COVID-19: Death Forecast Has Been Slashed

Sunday, just two days ago, I published a piece comparing the University of Washington's coronavirus model's fatality forecast for the states of Kansas and Alabama.
I went back to the model (available here) today to check a piece of information and was shocked by what I found. The model has been re-run. In just two days, the number of COVID-19 deaths forecast to occur in Kansas has been dropped from 640 to 265 -- a tremendous reduction.
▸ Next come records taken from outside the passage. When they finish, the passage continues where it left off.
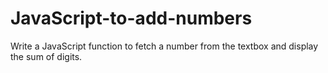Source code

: # JavaScript-to-add-numbers
Write a JavaScript function to fetch a number from the textbox and display the sum of digits.
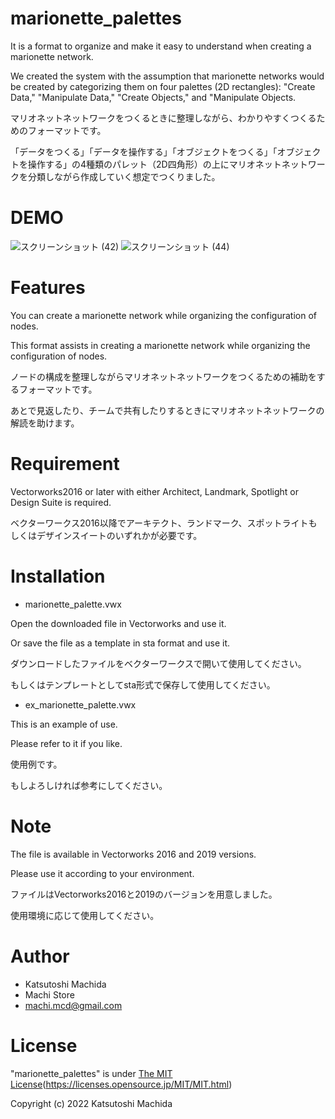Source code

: # marionette_palettes

It is a format to organize and make it easy to understand when creating a marionette network.

We created the system with the assumption that marionette networks would be created by categorizing them on four palettes (2D rectangles): "Create Data," "Manipulate Data," "Create Objects," and "Manipulate Objects.

マリオネットネットワークをつくるときに整理しながら、わかりやすくつくるためのフォーマットです。

「データをつくる」「データを操作する」「オブジェクトをつくる」「オブジェクトを操作する」の4種類のパレット（2D四角形）の上にマリオネットネットワークを分類しながら作成していく想定でつくりました。

# DEMO

![スクリーンショット (42)](https://user-images.githubusercontent.com/104885577/175254211-d910d2c3-ef06-452e-8ed1-7edd4cd9cdd0.png)
![スクリーンショット (44)](https://user-images.githubusercontent.com/104885577/175541070-ee130b12-42d0-436e-85fe-545bddb22530.png)

# Features

You can create a marionette network while organizing the configuration of nodes.

This format assists in creating a marionette network while organizing the configuration of nodes.

ノードの構成を整理しながらマリオネットネットワークをつくるための補助をするフォーマットです。

あとで見返したり、チームで共有したりするときにマリオネットネットワークの解読を助けます。

# Requirement

Vectorworks2016 or later with either Architect, Landmark, Spotlight or Design Suite is required.

ベクターワークス2016以降でアーキテクト、ランドマーク、スポットライトもしくはデザインスイートのいずれかが必要です。

# Installation

- marionette_palette.vwx

Open the downloaded file in Vectorworks and use it.

Or save the file as a template in sta format and use it.

ダウンロードしたファイルをベクターワークスで開いて使用してください。

もしくはテンプレートとしてsta形式で保存して使用してください。

- ex_marionette_palette.vwx

This is an example of use.

Please refer to it if you like.

使用例です。

もしよろしければ参考にしてください。

# Note

The file is available in Vectorworks 2016 and 2019 versions.

Please use it according to your environment.

ファイルはVectorworks2016と2019のバージョンを用意しました。

使用環境に応じて使用してください。

# Author

* Katsutoshi Machida
* Machi Store
* machi.mcd@gmail.com

# License

"marionette_palettes" is under [The MIT License](https://opensource.org/licenses/mit-license.php)(https://licenses.opensource.jp/MIT/MIT.html)

Copyright (c) 2022 Katsutoshi Machida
I double checked, the model's initial parameters are the same, so it is apples-to-apples. The initial parameters are at the very top of the Kansas display.
UW's model projection for Kansas published today
With a current death toll of 25 in Kansas, even the forecast of 265 looks questionable.

While this is certainly good news in the sense that fewer people than forecast are going to lose their lives, it is demonstrating these models are useless as decision tools. 

Why do I say that?

Here's where we began: A late-January forecast of 1-2 million deaths in the USA.
Axios
What is the new U.S. forecast from today's updated model run? Fewer than 82,000!
That is a reduction of 94% in forecasted deaths (from 1.5 million, the mean number of the initial forecast).

As I have previously written, these models are useless as decision tools. When the history of CV in the U.S. has been written, we will learn that the use of these models will have done a great deal of harm. And, I think it is fair to state that our reliance on experts, as opposed to carefully and objectively looking at the raw day-to-day numbers, has not served us well.